By the way, although we’re now experiencing one of our later peak bloom dates of recent years, the Japanese cherry trees–in Japan, that is—have already bloomed–the earliest they have ever done so, reports CNN and the Dailyi Yomiuri. As in D.C., Japan announced the beginning of their cherry blossom season this past weekend.   So unless I’m missing something, the Japanese seem to time their cherry blossom festivities to coincide with peak blooming, whereas D.C. sets up a fixed date well in advance to accommodate the tourism industry.   Could this be a teachable moment for D.C.?
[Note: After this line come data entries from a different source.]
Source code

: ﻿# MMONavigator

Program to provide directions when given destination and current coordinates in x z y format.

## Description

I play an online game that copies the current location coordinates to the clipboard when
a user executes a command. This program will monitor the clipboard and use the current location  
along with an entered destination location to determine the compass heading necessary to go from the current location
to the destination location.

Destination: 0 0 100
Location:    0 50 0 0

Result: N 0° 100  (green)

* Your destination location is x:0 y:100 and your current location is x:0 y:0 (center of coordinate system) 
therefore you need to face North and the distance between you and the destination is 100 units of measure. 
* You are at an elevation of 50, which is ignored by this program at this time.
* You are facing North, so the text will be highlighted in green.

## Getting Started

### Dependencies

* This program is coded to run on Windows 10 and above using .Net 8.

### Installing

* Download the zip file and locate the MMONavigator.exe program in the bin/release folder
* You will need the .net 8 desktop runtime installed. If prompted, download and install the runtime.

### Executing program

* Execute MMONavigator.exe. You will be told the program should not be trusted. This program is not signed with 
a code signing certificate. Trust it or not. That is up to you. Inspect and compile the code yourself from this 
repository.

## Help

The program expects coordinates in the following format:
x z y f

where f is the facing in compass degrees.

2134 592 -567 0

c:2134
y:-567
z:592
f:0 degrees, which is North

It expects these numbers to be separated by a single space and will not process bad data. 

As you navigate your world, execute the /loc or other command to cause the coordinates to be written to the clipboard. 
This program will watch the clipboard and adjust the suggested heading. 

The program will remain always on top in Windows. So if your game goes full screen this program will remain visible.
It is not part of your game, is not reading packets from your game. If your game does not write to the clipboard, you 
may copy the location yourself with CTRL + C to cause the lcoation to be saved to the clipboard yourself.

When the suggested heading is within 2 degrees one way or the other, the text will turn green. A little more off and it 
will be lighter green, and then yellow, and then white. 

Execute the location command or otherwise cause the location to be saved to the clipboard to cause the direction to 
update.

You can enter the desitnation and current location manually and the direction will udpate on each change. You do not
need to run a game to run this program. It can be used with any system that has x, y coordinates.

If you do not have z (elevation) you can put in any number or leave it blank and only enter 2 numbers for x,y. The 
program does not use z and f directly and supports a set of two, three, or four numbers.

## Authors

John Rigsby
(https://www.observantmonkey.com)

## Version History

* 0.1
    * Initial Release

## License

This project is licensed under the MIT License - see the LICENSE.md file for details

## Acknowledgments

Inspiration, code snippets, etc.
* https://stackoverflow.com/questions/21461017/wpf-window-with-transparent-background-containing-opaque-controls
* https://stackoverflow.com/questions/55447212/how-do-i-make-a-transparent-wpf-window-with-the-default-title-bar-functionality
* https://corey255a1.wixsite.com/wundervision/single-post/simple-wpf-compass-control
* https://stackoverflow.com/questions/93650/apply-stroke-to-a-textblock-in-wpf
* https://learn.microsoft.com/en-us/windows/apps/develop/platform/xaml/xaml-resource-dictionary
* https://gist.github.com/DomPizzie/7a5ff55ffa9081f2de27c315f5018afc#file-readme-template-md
 Some background on the Washington’s Tidal Basin cherry blossoms

Burning infected Cherry Trees In 1910. (National Park Service) Burning infected Cherry Trees In 1910. (National Park Service)

On returning from Japan in 1885, Eliza Ruhamah Scidmore attempted to convince the U.S. Army Superintendent of the Office of Public Buildings and Grounds (Col. Spencer Cosby) to plant Japanese cherry trees along Washington’s Potomac waterfront.  Unfortunately, her efforts failed.

But years later, with the help of others, including First Lady Helen Taft, she would eventually succeed and the same U.S. Army Superintendent of the Office of Public Buildings and Grounds who had previously rejected the idea, approved the purchase in 1909.

On January 6, 1910,  however, when Japan’s shipment arrived, there was a major setback, as the trees were infested with insects and nematodes, forcing President Taft to burn the entire stock.  Later, after diplomatic sensitivities were soothed, Japan delivered a second shipment (3,020) of the prized trees, but only 1,800 of the Somei-Yoshino variety that adorn the Tidal Basin.